Over the years, Garth has remained a strong member of the Seventh-day Adventist Church and leading out musically wherever he has maintained his membership. In New Rochelle, New York, shortly after becoming a member at the New Rochelle Seventh-day Adventist Church, he joined the Chancel Choir (the church’s senior choir) and was eventually asked to be the director of the choir and the church’s director of music, positions he held for six years. He previously had directed the church’s youth choir and in the mid-eighties started the New Rochelle Men’s Chorale, an a capella group of about fifteen men with whom Garth expanded his talents of re-writing music to his own unique tastes. The group remains popularly active today. After moving to Orlando, Florida, he again lead out in the music ministry there as director of the Altamonte Springs Seventh-day Adventist Church’s music department and as director of its senior choir and of its own Altamonte Springs Male Chorus, also formed by Garth.

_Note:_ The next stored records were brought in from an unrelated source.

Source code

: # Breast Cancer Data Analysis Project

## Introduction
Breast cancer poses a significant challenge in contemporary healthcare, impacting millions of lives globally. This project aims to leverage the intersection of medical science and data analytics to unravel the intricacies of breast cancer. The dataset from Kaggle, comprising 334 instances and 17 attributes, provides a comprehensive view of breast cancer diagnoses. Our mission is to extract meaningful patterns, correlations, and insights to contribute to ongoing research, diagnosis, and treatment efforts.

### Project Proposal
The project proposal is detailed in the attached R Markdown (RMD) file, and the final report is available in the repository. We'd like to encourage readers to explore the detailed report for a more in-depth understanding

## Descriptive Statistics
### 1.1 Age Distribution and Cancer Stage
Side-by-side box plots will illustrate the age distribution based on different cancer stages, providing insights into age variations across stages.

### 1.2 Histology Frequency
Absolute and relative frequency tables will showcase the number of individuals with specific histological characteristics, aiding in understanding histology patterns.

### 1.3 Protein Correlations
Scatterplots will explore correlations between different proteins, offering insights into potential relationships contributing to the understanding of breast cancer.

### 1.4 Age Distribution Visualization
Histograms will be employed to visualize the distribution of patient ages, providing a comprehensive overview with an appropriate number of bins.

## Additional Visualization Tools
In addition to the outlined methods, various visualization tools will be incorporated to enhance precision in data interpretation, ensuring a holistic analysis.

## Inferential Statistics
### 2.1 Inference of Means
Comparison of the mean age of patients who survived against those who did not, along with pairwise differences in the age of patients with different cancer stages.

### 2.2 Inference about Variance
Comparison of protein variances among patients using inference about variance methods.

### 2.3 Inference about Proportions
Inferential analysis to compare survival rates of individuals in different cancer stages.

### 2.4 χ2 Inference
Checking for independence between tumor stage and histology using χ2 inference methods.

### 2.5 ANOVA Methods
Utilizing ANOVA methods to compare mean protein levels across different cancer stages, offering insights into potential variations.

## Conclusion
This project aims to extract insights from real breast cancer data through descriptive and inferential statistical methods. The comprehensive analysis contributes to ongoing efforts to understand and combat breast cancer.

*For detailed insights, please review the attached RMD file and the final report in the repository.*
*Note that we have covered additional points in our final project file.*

Garth has been influenced musically over the years by such groups as Earth, Wind and Fire with Maurice White, his favorite secular group of all time, and the original Breath of Life Quartet and the talented musical arrangements of Shelton Kilby and the first tenor of Walter Arties, and today enjoys with admiration the work of Take Six. His favorite Bible texts are the Bible’s council about love, which can be found in 1 Corinthians chapter 13, and his mission in life is to one day sing with that greatest of choirs in the heavenly kingdom, but until then, he wants to make beautiful music here on earth, sharing his love for musical harmony with all who can appreciate it for as long as he possibly can. He believes that the people he has teamed with to create 7th Element, his brothers, Kevin, Darren and Curt Greene along with Marc Dwyer and David Glover, two extremely talented individuals with long lists of accolades in their own rights, will only foster that goal.
Garth is joined by his wife who has been by his side since 1981, the former Felice Renee Earle (Renee) of New Rochelle, New York. Their union has produced two children, Marc and Arielle Greene.